Keep in mind, this isn’t the same lackluster contraption that spews out Dasani water bottles and well-aged Snickers bars; Aaron actually spent two years creating her own luxe version of a vending machine, after being inspired on a trip to Japan. The jeweler’s iteration, which is equipped with a large interactive touchscreen, is covered in images of her iconic lock designs and finished off with a suede-lined pocket, from which customers retrieve their purchases.
“My collection is industrial, but it’s all handmade in New York,” Aaron said. “I thought, well, if any fine jewelry brand could do this legitimately, it would be us.” And now, the Marla Aaron jewelry vending machine can be found in the Brooklyn Museum—but not in the gift shop. The museum embraced the designer’s cool shopping concept, but agreed that it wasn’t quite right to put it alongside shelves of books and branded erasers; this vending machine occupies its own space, right outside the door of the gift shop.
With products ranging from a $100 silver ear cuff to a $1,472 lock affixed to a gold chain, featuring a rainbow of baguettes (including ruby, citrine, sapphire, tourmaline and amethyst), there really is something for every bank account here. Seriously, for just $165 a shopper can scoop up a silver baby lock on a silver chain, and walk out of the museum already wearing their new jewelry acquisition.
Since the vending machine arrived at the museum this past Friday, December 8, a few loyal customers have already gone shopping at Aaron’s unlikely, yet thoroughly modern, boutique. But wait, don’t shoppers want to try on these necklaces and earrings, before investing hundreds or thousands of dollars?

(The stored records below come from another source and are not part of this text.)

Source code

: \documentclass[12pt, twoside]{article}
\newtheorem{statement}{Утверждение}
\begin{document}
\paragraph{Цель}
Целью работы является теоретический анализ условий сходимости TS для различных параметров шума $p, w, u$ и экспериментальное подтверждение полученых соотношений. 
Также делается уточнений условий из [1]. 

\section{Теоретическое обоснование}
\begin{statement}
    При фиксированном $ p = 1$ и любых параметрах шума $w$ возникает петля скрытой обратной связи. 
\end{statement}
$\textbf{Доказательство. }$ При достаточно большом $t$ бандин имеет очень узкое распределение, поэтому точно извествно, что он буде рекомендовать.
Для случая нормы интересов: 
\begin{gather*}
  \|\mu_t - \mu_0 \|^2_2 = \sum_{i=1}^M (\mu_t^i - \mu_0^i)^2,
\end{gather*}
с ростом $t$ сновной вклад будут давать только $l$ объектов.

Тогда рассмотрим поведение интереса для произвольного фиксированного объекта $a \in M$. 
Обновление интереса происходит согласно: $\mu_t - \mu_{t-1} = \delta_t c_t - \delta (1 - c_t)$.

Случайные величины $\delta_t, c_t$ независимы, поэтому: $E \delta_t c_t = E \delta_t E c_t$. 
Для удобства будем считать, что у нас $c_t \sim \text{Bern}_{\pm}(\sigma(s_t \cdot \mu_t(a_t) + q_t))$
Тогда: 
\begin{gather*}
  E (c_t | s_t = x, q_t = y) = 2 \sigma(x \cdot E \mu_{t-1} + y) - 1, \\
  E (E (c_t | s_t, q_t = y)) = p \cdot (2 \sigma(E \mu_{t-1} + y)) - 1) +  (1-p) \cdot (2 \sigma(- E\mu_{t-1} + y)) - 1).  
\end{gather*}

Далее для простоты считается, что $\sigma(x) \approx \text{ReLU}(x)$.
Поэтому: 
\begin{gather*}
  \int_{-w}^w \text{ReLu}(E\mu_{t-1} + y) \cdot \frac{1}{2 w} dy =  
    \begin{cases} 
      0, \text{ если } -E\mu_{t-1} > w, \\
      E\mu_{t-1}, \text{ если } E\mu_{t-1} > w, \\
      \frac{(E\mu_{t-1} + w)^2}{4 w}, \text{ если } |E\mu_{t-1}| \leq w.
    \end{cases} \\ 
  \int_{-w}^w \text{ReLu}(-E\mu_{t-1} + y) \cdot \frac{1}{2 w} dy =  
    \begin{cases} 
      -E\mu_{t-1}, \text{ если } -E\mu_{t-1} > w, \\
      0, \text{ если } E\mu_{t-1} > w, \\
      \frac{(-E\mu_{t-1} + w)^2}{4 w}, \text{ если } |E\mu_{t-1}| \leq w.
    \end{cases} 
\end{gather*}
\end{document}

“I don’t think it matters anymore,” Aaron admitted. “When our customer is familiar with our product, there is no barrier to buying very, very expensive items. I mean, we’ve sold $30,000 items on our website!”
This unusual retail outlet does align with the story of her brand, as Aaron eschewed the usual wholesale route when launching her hardware-inspired locks in 2013. Without the funds necessary to set up a booth at a jewelry trade show and catch the eye of buyers, which is the usual format for entering the market, Aaron instead decided to introduce her silver and gold range to the world via Instagram, an app that was taking off at the time. Her goal was to “present [the collection] in the most authentic way possible, that was quirky and real,” and customers reacted to that.
Once her brand took off on the ‘gram, attracting customers and the attention of retail outlets, Aaron was able to simultaneously build both a wholesale and direct business. Basically, she defied all odds and did what everyone said wasn’t possible.
That is exactly the same premise of this fancy vending machine. At one point, the touchscreen even says, “You can’t sell fine jewelry in a vending machine. That would be crazy,” a quote that is attributed to “everyone.” But alas, Aaron is actually selling her jewels and even has plans for more vending machines, with dreams to drop them in co-working spaces and airports. Because, according to this designer, “nice, handmade jewelry is for everyone and can be available anywhere.” In 2017, that is certainly the case.